I bought a 2020 Subaru Outback in October 2020. Since day one, after a normal rain, there is water on the bottom door sills of all four doors. The service department tells me this is normal. I’m an 83-year-old female. Are they gaslighting me?

They have worked on my car twice. Once resealing around the doors and the second time replacing the door gaskets. The problem still continues.

Am I being a “Karen” for complaining, or should I still be concerned? Thank you. -- Vivian

RAY: Well, first of all, Vivian, you’re not a Karen. You’re a Vivian. I’m glad we cleared that up.

Second, it depends on what you mean by the “bottom door sills.”

When you open the door, you’ll see a flatish plastic or metal sill that might say “Subaru” or “Outback” on it. That sill is considered outside the car. So it would be normal to see water on that sill when it’s wet out.

The weatherstripping gasket -- the one your dealer replaced, is there to keep water from getting past that sill and inside the car itself. So, if you’re seeing water on the carpet -- that is, on the passenger side of the sill -- then you have a problem.

The fact that the dealer replaced all the gaskets suggests that maybe they agree that water is getting into your car.

Or perhaps they took your word for it that you were seeing water “inside your car” and took the normal steps they would take when a door is letting water in.

If you’re not sure, here’s what I suggest. Buy a box of cookies and go to a car wash.
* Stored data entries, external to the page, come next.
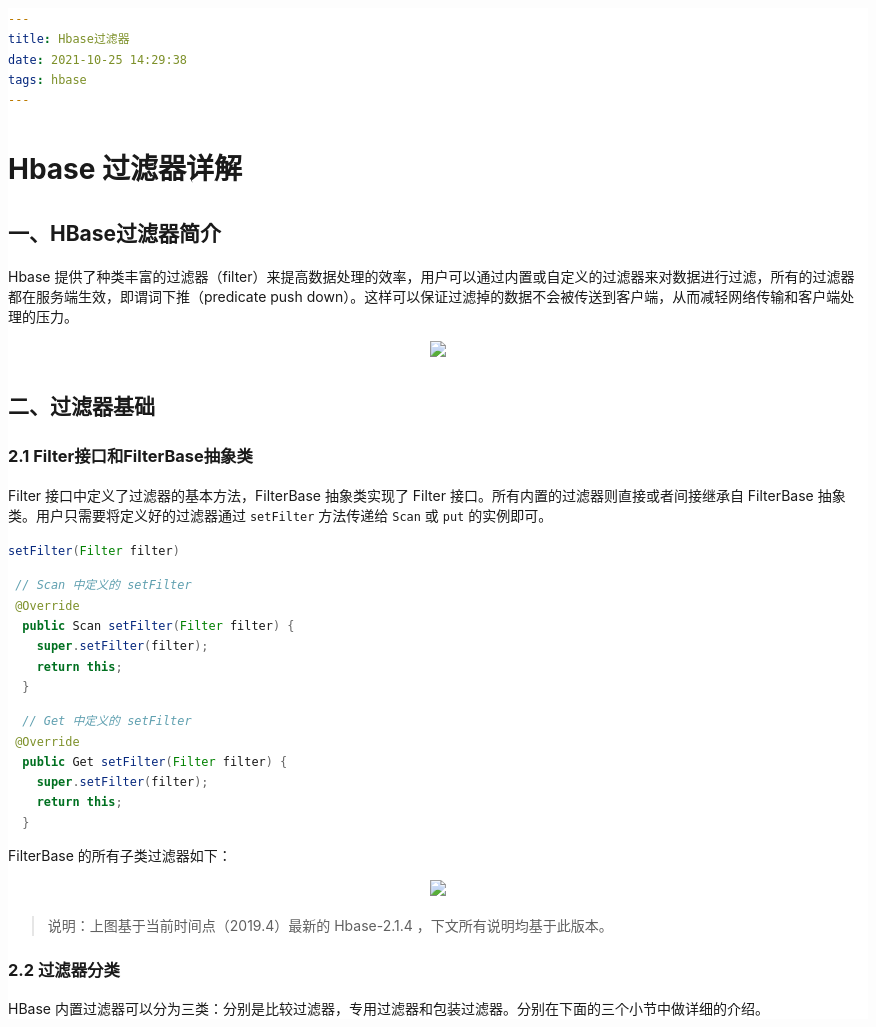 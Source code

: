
 ```yaml
---
title: Hbase过滤器
date: 2021-10-25 14:29:38
tags: hbase
---
```

# Hbase 过滤器详解

## 一、HBase过滤器简介

Hbase 提供了种类丰富的过滤器（filter）来提高数据处理的效率，用户可以通过内置或自定义的过滤器来对数据进行过滤，所有的过滤器都在服务端生效，即谓词下推（predicate push down）。这样可以保证过滤掉的数据不会被传送到客户端，从而减轻网络传输和客户端处理的压力。

<div align="center"> <img  src="https://gitee.com/ihadyou/BigData-Notes/raw/master/pictures/hbase-fliter.png"/> </div>

## 二、过滤器基础

### 2.1  Filter接口和FilterBase抽象类

Filter 接口中定义了过滤器的基本方法，FilterBase 抽象类实现了 Filter 接口。所有内置的过滤器则直接或者间接继承自 FilterBase 抽象类。用户只需要将定义好的过滤器通过 `setFilter` 方法传递给 `Scan` 或 `put` 的实例即可。

```java
setFilter(Filter filter)
```

```java
 // Scan 中定义的 setFilter
 @Override
  public Scan setFilter(Filter filter) {
    super.setFilter(filter);
    return this;
  }
```

```java
  // Get 中定义的 setFilter
 @Override
  public Get setFilter(Filter filter) {
    super.setFilter(filter);
    return this;
  }
```

FilterBase 的所有子类过滤器如下：<div align="center"> <img  src="https://gitee.com/ihadyou/BigData-Notes/raw/master/pictures/hbase-filterbase-subclass.png"/> </div>

> 说明：上图基于当前时间点（2019.4）最新的 Hbase-2.1.4 ，下文所有说明均基于此版本。

### 2.2 过滤器分类

HBase 内置过滤器可以分为三类：分别是比较过滤器，专用过滤器和包装过滤器。分别在下面的三个小节中做详细的介绍。
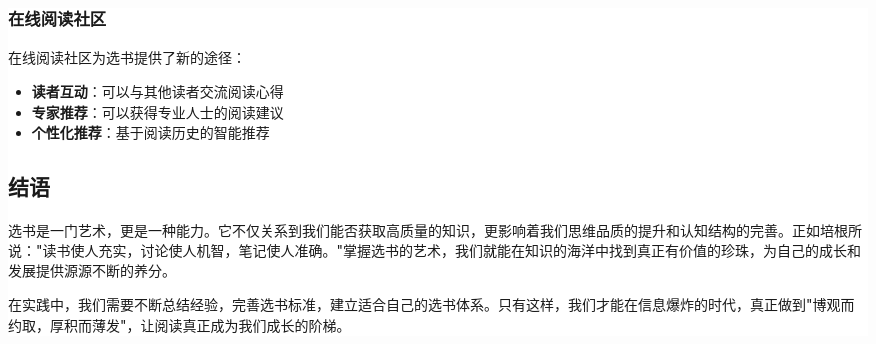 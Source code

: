### 在线阅读社区

在线阅读社区为选书提供了新的途径：

- **读者互动**：可以与其他读者交流阅读心得
- **专家推荐**：可以获得专业人士的阅读建议
- **个性化推荐**：基于阅读历史的智能推荐

## 结语

选书是一门艺术，更是一种能力。它不仅关系到我们能否获取高质量的知识，更影响着我们思维品质的提升和认知结构的完善。正如培根所说："读书使人充实，讨论使人机智，笔记使人准确。"掌握选书的艺术，我们就能在知识的海洋中找到真正有价值的珍珠，为自己的成长和发展提供源源不断的养分。

在实践中，我们需要不断总结经验，完善选书标准，建立适合自己的选书体系。只有这样，我们才能在信息爆炸的时代，真正做到"博观而约取，厚积而薄发"，让阅读真正成为我们成长的阶梯。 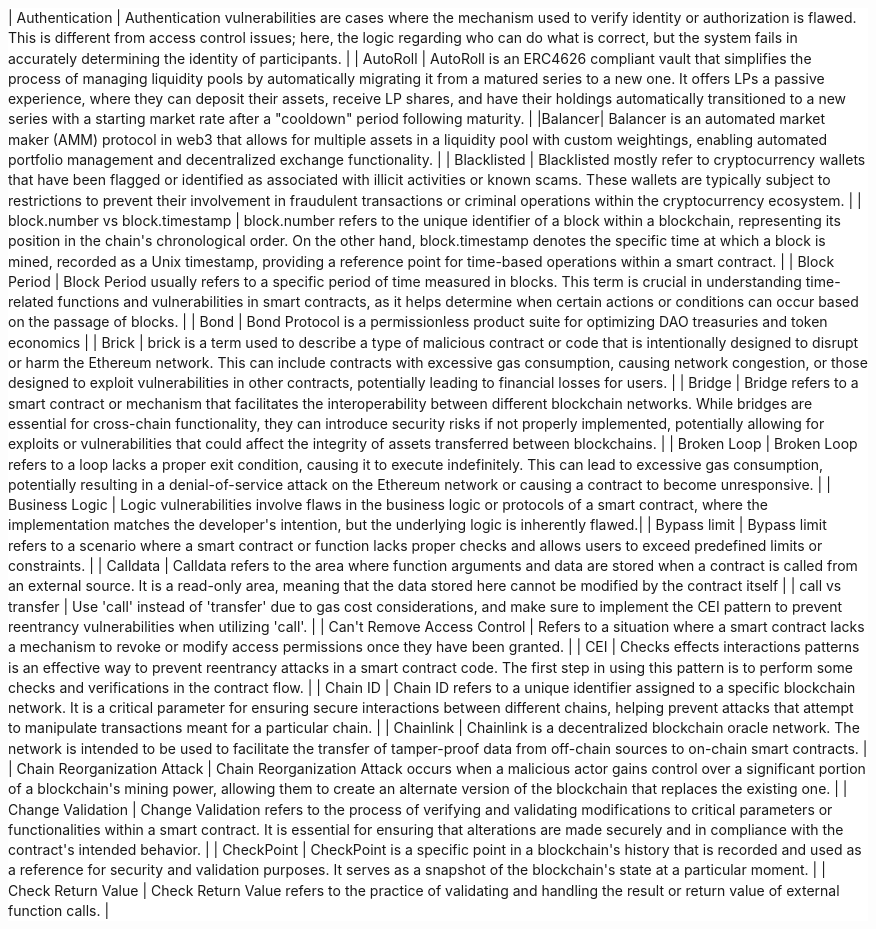 | Authentication | Authentication vulnerabilities are cases where the mechanism used to verify identity or authorization is flawed. This is different from access control issues; here, the logic regarding who can do what is correct, but the system fails in accurately determining the identity of participants. |
| AutoRoll | AutoRoll is an ERC4626 compliant vault that simplifies the process of managing liquidity pools by automatically migrating it from a matured series to a new one. It offers LPs a passive experience, where they can deposit their assets, receive LP shares, and have their holdings automatically transitioned to a new series with a starting market rate after a "cooldown" period following maturity. |
|Balancer| Balancer is an automated market maker (AMM) protocol in web3 that allows for multiple assets in a liquidity pool with custom weightings, enabling automated portfolio management and decentralized exchange functionality. |
| Blacklisted | Blacklisted mostly refer to cryptocurrency wallets that have been flagged or identified as associated with illicit activities or known scams. These wallets are typically subject to restrictions to prevent their involvement in fraudulent transactions or criminal operations within the cryptocurrency ecosystem. |
| block.number vs block.timestamp | block.number refers to the unique identifier of a block within a blockchain, representing its position in the chain's chronological order. On the other hand, block.timestamp denotes the specific time at which a block is mined, recorded as a Unix timestamp, providing a reference point for time-based operations within a smart contract. |
| Block Period | Block Period usually refers to a specific period of time measured in blocks. This term is crucial in understanding time-related functions and vulnerabilities in smart contracts, as it helps determine when certain actions or conditions can occur based on the passage of blocks. |
| Bond | Bond Protocol is a permissionless product suite for optimizing DAO treasuries and token economics |
| Brick | brick is a term used to describe a type of malicious contract or code that is intentionally designed to disrupt or harm the Ethereum network. This can include contracts with excessive gas consumption, causing network congestion, or those designed to exploit vulnerabilities in other contracts, potentially leading to financial losses for users. |
| Bridge | Bridge refers to a smart contract or mechanism that facilitates the interoperability between different blockchain networks. While bridges are essential for cross-chain functionality, they can introduce security risks if not properly implemented, potentially allowing for exploits or vulnerabilities that could affect the integrity of assets transferred between blockchains. |
| Broken Loop | Broken Loop refers to a loop lacks a proper exit condition, causing it to execute indefinitely. This can lead to excessive gas consumption, potentially resulting in a denial-of-service attack on the Ethereum network or causing a contract to become unresponsive. |
| Business Logic | Logic vulnerabilities involve flaws in the business logic or protocols of a smart contract, where the implementation matches the developer's intention, but the underlying logic is inherently flawed.|
| Bypass limit | Bypass limit refers to a scenario where a smart contract or function lacks proper checks and allows users to exceed predefined limits or constraints. |
| Calldata | Calldata refers to the area where function arguments and data are stored when a contract is called from an external source. It is a read-only area, meaning that the data stored here cannot be modified by the contract itself |
| call vs transfer | Use 'call' instead of 'transfer' due to gas cost considerations, and make sure to implement the CEI pattern to prevent reentrancy vulnerabilities when utilizing 'call'. |
| Can't Remove Access Control | Refers to a situation where a smart contract lacks a mechanism to revoke or modify access permissions once they have been granted. |
| CEI | Checks effects interactions patterns is an effective way to prevent reentrancy attacks in a smart contract code. The first step in using this pattern is to perform some checks and verifications in the contract flow. |
| Chain ID | Chain ID refers to a unique identifier assigned to a specific blockchain network. It is a critical parameter for ensuring secure interactions between different chains, helping prevent attacks that attempt to manipulate transactions meant for a particular chain. |
| Chainlink | Chainlink is a decentralized blockchain oracle network. The network is intended to be used to facilitate the transfer of tamper-proof data from off-chain sources to on-chain smart contracts. |
| Chain Reorganization Attack | Chain Reorganization Attack occurs when a malicious actor gains control over a significant portion of a blockchain's mining power, allowing them to create an alternate version of the blockchain that replaces the existing one. |
| Change Validation | Change Validation refers to the process of verifying and validating modifications to critical parameters or functionalities within a smart contract. It is essential for ensuring that alterations are made securely and in compliance with the contract's intended behavior. |
| CheckPoint | CheckPoint is a specific point in a blockchain's history that is recorded and used as a reference for security and validation purposes. It serves as a snapshot of the blockchain's state at a particular moment. |
| Check Return Value | Check Return Value refers to the practice of validating and handling the result or return value of external function calls. | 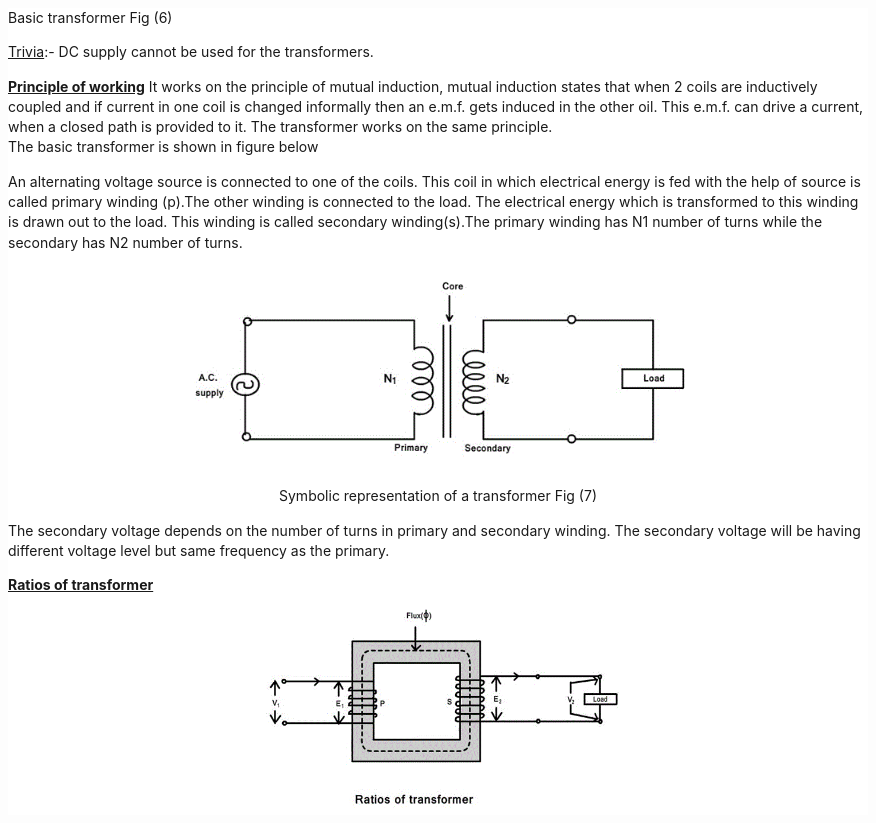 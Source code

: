 Basic transformer
Fig (6)

</div>

<u>Trivia</u>:- DC supply cannot be used for the transformers.

<u>**Principle of working**</u>
It works on the principle of mutual induction, mutual induction states that when 2 coils are inductively coupled and if current in one coil is changed informally then an e.m.f. gets induced in the other oil. This e.m.f. can drive a current, when a closed path is provided to it. The transformer works on the same principle.  
The basic transformer is shown in figure below

An alternating voltage source is connected to one of the coils. This coil in which electrical energy is fed with the help of source is called primary winding (p).The other winding is connected to the load. The electrical energy which is transformed to this winding is drawn out to the load. This winding is called secondary winding(s).The primary winding has N1 number of turns while the secondary has N2 number of turns.

<div style="text-align: center">

[<img src="./images/normal33.png" width="500" height="200"/>](./images/normal33.png)

Symbolic representation of a transformer
Fig (7)

</div>

The secondary voltage depends on the number of turns in primary and secondary winding. The secondary voltage will be having different voltage level but same frequency as the primary.

<u>**Ratios of transformer**</u>

<div style="text-align: center">

[<img src="./images/normal34.png" width="500" height="200"/>](./images/normal34.png)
Then drive straight to the dealership. Ask a mechanic to look at the car with you. Open the door, show him where you see water, and ask if that’s outside the door gasket or inside the door gasket.

If it’s just the sill, then give him the cookies as a peace offering, and thank him for helping you. But if the water is actually inside the car and getting the carpet wet, then they’re going to have to figure out how it’s leaking and fix it for you under warranty. And you are well within your rights to complain until they do.

Good luck, Vivian.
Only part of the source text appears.